A statement from Microsoft reveals that its moves with Linux on Azure are squarely aimed at enterprises and CIOs interested in running multiple operating systems in the cloud:
"As enterprise adoption of Windows Azure and cloud computing grows, the importance of coming together to solve interoperability issues is only growing. We at Microsoft want to work with the ecosystem of vendors and communities to deliver cloud solutions to customers based on their specific needs and scenarios," Sandy Gupta, general manager of the Open Solutions Group at Microsoft. "Through our continued engagement on technical interoperability with SUSE, we look forward to delivering core value to those running mission-critical, mixed-source IT environments from the data center and into the cloud."
To get a sense of how Microsoft will compete very directly with Red Hat, consider this: CentOS--one of the Linux distributions being switched on on Azure today--is an enterprise-class Linux distribution derived from the publicly available source code for Red Hat Enterprise Linux (RHEL). In other words, if you just add quality support to CentOS running on Azure, you can pitch the platform directly to CIOs who might be considering RHEL. You can also get an advantage with those CIOs if they are already running Microsoft platforms and applications--which many of them are.

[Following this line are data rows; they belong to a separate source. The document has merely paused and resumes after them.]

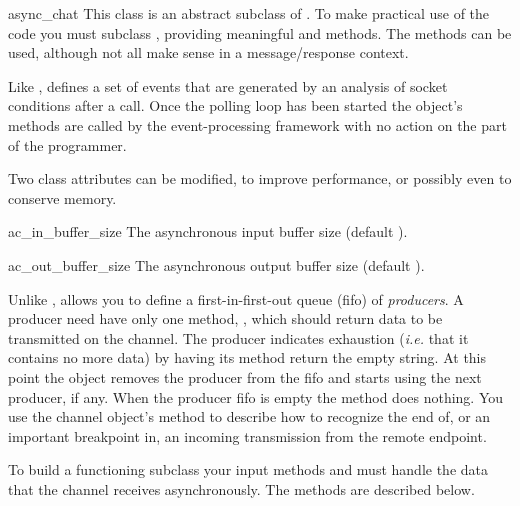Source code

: \begin{classdesc}{async_chat}{}
  This class is an abstract subclass of . To make
  practical use of the code you must subclass , providing
  meaningful  and 
  methods. The  methods can be
  used, although not all make sense in a message/response context.  

  Like ,  defines a set of events
  that are generated by an analysis of socket conditions after a
   call. Once the polling loop has been started the
   object's methods are called by the event-processing
  framework with no action on the part of the programmer.

  Two class attributes can be modified, to improve performance,
  or possibly even to conserve memory.

  \begin{datadesc}{ac_in_buffer_size}
  The asynchronous input buffer size (default ).
  \end{datadesc}

  \begin{datadesc}{ac_out_buffer_size}
  The asynchronous output buffer size (default ).
  \end{datadesc}

  Unlike ,  allows you to define
  a first-in-first-out queue (fifo) of \emph{producers}. A producer need have
  only one method, , which should return data to be transmitted
  on the channel. The producer indicates exhaustion (\emph{i.e.} that it contains
  no more data) by having its  method return the empty string. At
  this point the  object removes the producer from the fifo
  and starts using the next producer, if any. When the producer fifo is empty
  the  method does nothing. You use the channel object's
   method to describe how to recognize the end
  of, or an important breakpoint in, an incoming transmission from the
  remote endpoint.

  To build a functioning  subclass your 
  input methods  and
   must handle the data that the channel receives
  asynchronously. The methods are described below.
\end{classdesc}

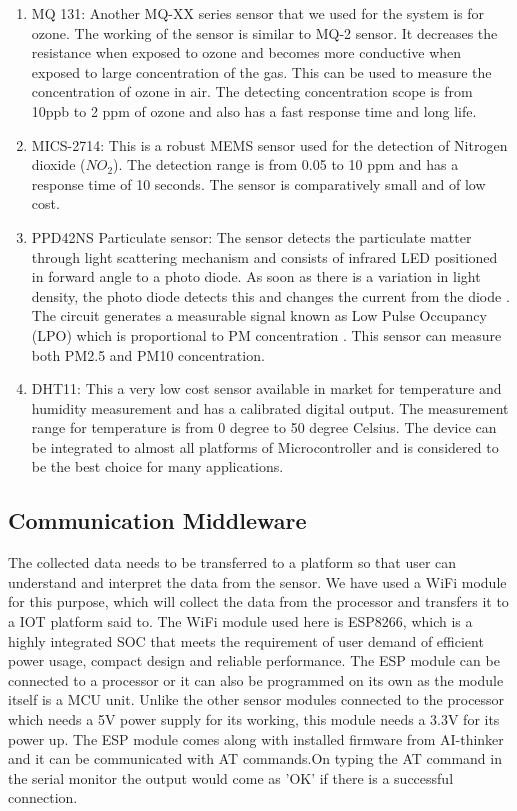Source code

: \documentclass[12pt,a4paper,oneside]{report}
\begin{document}
\begin{enumerate}
\item MQ 131: Another MQ-XX series sensor that we used for the system is for ozone. The working of the sensor is similar to MQ-2 sensor. It decreases the resistance when exposed to ozone and becomes more conductive when exposed to large concentration of the gas. This can be used to measure the concentration of ozone in air. The detecting concentration scope is from 10ppb to 2 ppm of ozone and also has a fast response time and long life.

\item MICS-2714: This is a robust MEMS sensor used for the detection of Nitrogen dioxide ($NO_2$). The detection range is from 0.05 to 10 ppm and has a response time of 10 seconds. The sensor is comparatively small and of low cost.

\item  PPD42NS Particulate sensor: The sensor detects the particulate matter through light scattering mechanism and consists of infrared LED positioned in forward angle to a photo diode. As soon as there is a variation in light density, the photo diode detects this and changes the current from the diode \cite{Allen2002}. The circuit generates a measurable signal known as Low Pulse Occupancy (LPO) which is proportional to PM concentration \cite{Kuula2017}. This sensor can measure both PM2.5 and PM10 concentration.

\item DHT11: This a very low cost sensor available in market for temperature and humidity measurement and has a calibrated digital output. The measurement range for temperature is from 0 degree to 50 degree Celsius. The device can be integrated to almost all platforms of Microcontroller and is considered to be the best choice for many applications.

 \end{enumerate}

 \subsection*{Communication Middleware}
 
 The collected data needs to be transferred to a platform so that user can understand and interpret the data from the sensor. We have used a WiFi module for this purpose, which will collect the data from the processor and transfers it to a IOT platform said to. The WiFi module used here is ESP8266, which is a highly integrated SOC that meets the requirement of user demand of efficient power usage, compact design and reliable performance\cite{Systems2018}. The ESP module can be connected to a processor or it can also be programmed on its own as the module itself is a MCU unit. Unlike the other sensor modules connected to the processor which needs a 5V power supply for its working, this module needs a 3.3V for its power up. The ESP module comes along with installed firmware from AI-thinker and it can be communicated with AT commands.On typing the AT command in the serial monitor the output would come as 'OK' if there is a successful connection. 
\end{document}
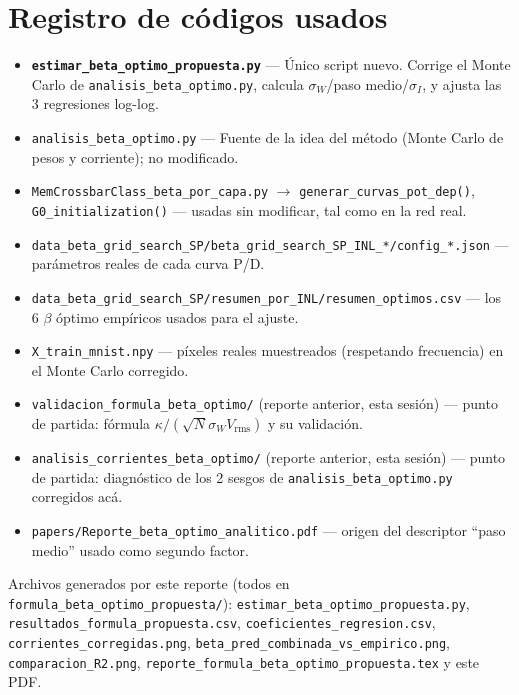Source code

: \documentclass[11pt]{article}
\begin{document}
\section{Registro de códigos usados}

\begin{itemize}
\item \textbf{\texttt{estimar\_beta\_optimo\_propuesta.py}} --- Único
  script nuevo. Corrige el Monte Carlo de \texttt{analisis\_beta\_optimo.py},
  calcula $\sigma_W$/paso medio/$\sigma_I$, y ajusta las 3 regresiones
  log-log.
\item \texttt{analisis\_beta\_optimo.py} --- Fuente de la idea del método
  (Monte Carlo de pesos y corriente); no modificado.
\item \texttt{MemCrossbarClass\_beta\_por\_capa.py}
  $\to$ \texttt{generar\_curvas\_pot\_dep()}, \texttt{G0\_initialization()}
  --- usadas sin modificar, tal como en la red real.
\item \texttt{data\_beta\_grid\_search\_SP/beta\_grid\_search\_SP\_INL\_*/config\_*.json}
  --- parámetros reales de cada curva P/D.
\item \texttt{data\_beta\_grid\_search\_SP/resumen\_por\_INL/resumen\_optimos.csv}
  --- los 6 $\beta$ óptimo empíricos usados para el ajuste.
\item \texttt{X\_train\_mnist.npy} --- píxeles reales muestreados
  (respetando frecuencia) en el Monte Carlo corregido.
\item \texttt{validacion\_formula\_beta\_optimo/} (reporte anterior, esta
  sesión) --- punto de partida: fórmula $\kappa/(\sqrt{N}\sigma_W V_{\mathrm{rms}})$
  y su validación.
\item \texttt{analisis\_corrientes\_beta\_optimo/} (reporte anterior, esta
  sesión) --- punto de partida: diagnóstico de los 2 sesgos de
  \texttt{analisis\_beta\_optimo.py} corregidos acá.
\item \texttt{papers/Reporte\_beta\_optimo\_analitico.pdf} --- origen del
  descriptor ``paso medio'' usado como segundo factor.
\end{itemize}

Archivos generados por este reporte (todos en
\texttt{formula\_beta\_optimo\_propuesta/}):
\texttt{estimar\_beta\_optimo\_propuesta.py},
\texttt{resultados\_formula\_propuesta.csv},
\texttt{coeficientes\_regresion.csv}, \texttt{corrientes\_corregidas.png},
\texttt{beta\_pred\_combinada\_vs\_empirico.png},
\texttt{comparacion\_R2.png},
\texttt{reporte\_formula\_beta\_optimo\_propuesta.tex} y este PDF.
\end{document}
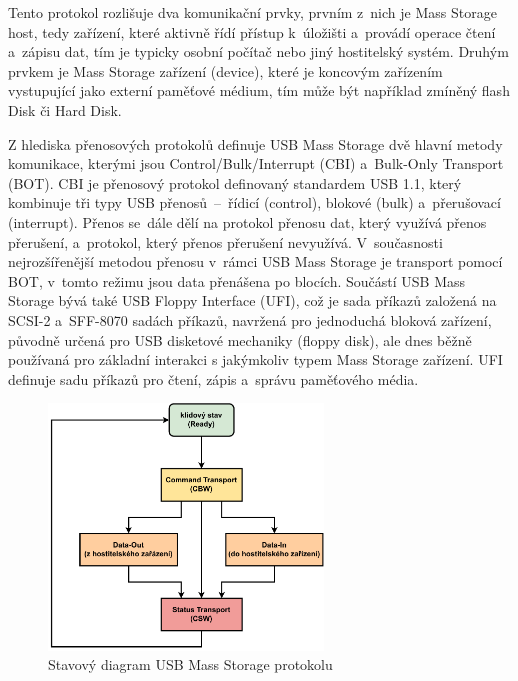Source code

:Tento protokol rozlišuje dva komunikační prvky, prvním z~nich je Mass Storage host, tedy zařízení, které aktivně řídí přístup k~úložišti a~provádí operace čtení a~zápisu dat, tím je typicky osobní počítač nebo jiný hostitelský systém. Druhým prvkem je Mass Storage zařízení (device), které je koncovým zařízením vystupující jako externí paměťové médium, tím může být například zmíněný flash Disk či Hard Disk.~\cite{usb_standard_ufi, silicon_labs_mass_storage_protocol}

Z hlediska přenosových protokolů definuje USB Mass Storage dvě hlavní metody komunikace, kterými jsou Control/Bulk/Interrupt (CBI) a~Bulk-Only Transport (BOT). CBI je přenosový protokol definovaný standardem USB 1.1, který kombinuje tři typy USB přenosů~--~řídicí (control), blokové (bulk) a~přerušovací (interrupt). Přenos se~dále dělí na protokol přenosu dat, který využívá přenos přerušení, a~protokol, který přenos přerušení nevyužívá. V~současnosti nejrozšířenější metodou přenosu v~rámci USB Mass Storage je transport pomocí BOT, v~tomto režimu jsou data přenášena po blocích.
Součástí USB Mass Storage bývá také USB Floppy Interface (UFI), což je sada příkazů založená na SCSI-2 a~SFF-8070 sadách příkazů, navržená pro jednoduchá bloková zařízení, původně určená pro USB disketové mechaniky (floppy disk), ale dnes běžně používaná pro základní interakci s jakýmkoliv typem Mass Storage zařízení. UFI definuje sadu příkazů pro čtení, zápis a~správu paměťového média.~\cite{usb_standard_ufi}

\begin{figure}[h]
    \centering
    \includegraphics[width=0.65\textwidth]{obrazky-figures/mass_storage_protocol-cz.pdf}
    
    \caption{Stavový diagram USB Mass Storage protokolu~\cite{silicon_labs_mass_storage_protocol}}
    \label{fig:mass-storage-protocol}
\end{figure}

Further, OpenLogic has clarified that it will be supporting CentOS on Azure, having supported CentOS for years. The bottom line is that many cloud-based web applications require open source applications that in turn require Linux. At the same time, many enterprises are tied to Microsoft Windows and applications for it. They want to run Windows and Linux, and that is what is really behind Microsoft's announcement regarding Azure.
This is big news in the cloud. There was a time when Microsoft might not have considered a strategy of running Linux and Windows alongside each other in commercial offerings, but today that is what the Redmond software giant is doing. For some time now, Microsoft has moved from its stance of years ago, where it didn't make it easy to run Linux compatibly with its other tools, toward ensuring that Linux users can arrive on its platforms, and bring applications there.
As we noted here, Microsoft is not only one of the top contributors to the Linux kernel, but virtualization at the server level is now easy and efficient enough that IT adminstrators are already running Linux and Windows together. The Azure-related Linux announcements will only make it easier for them to do so, and they can do so on a pay as they go basis.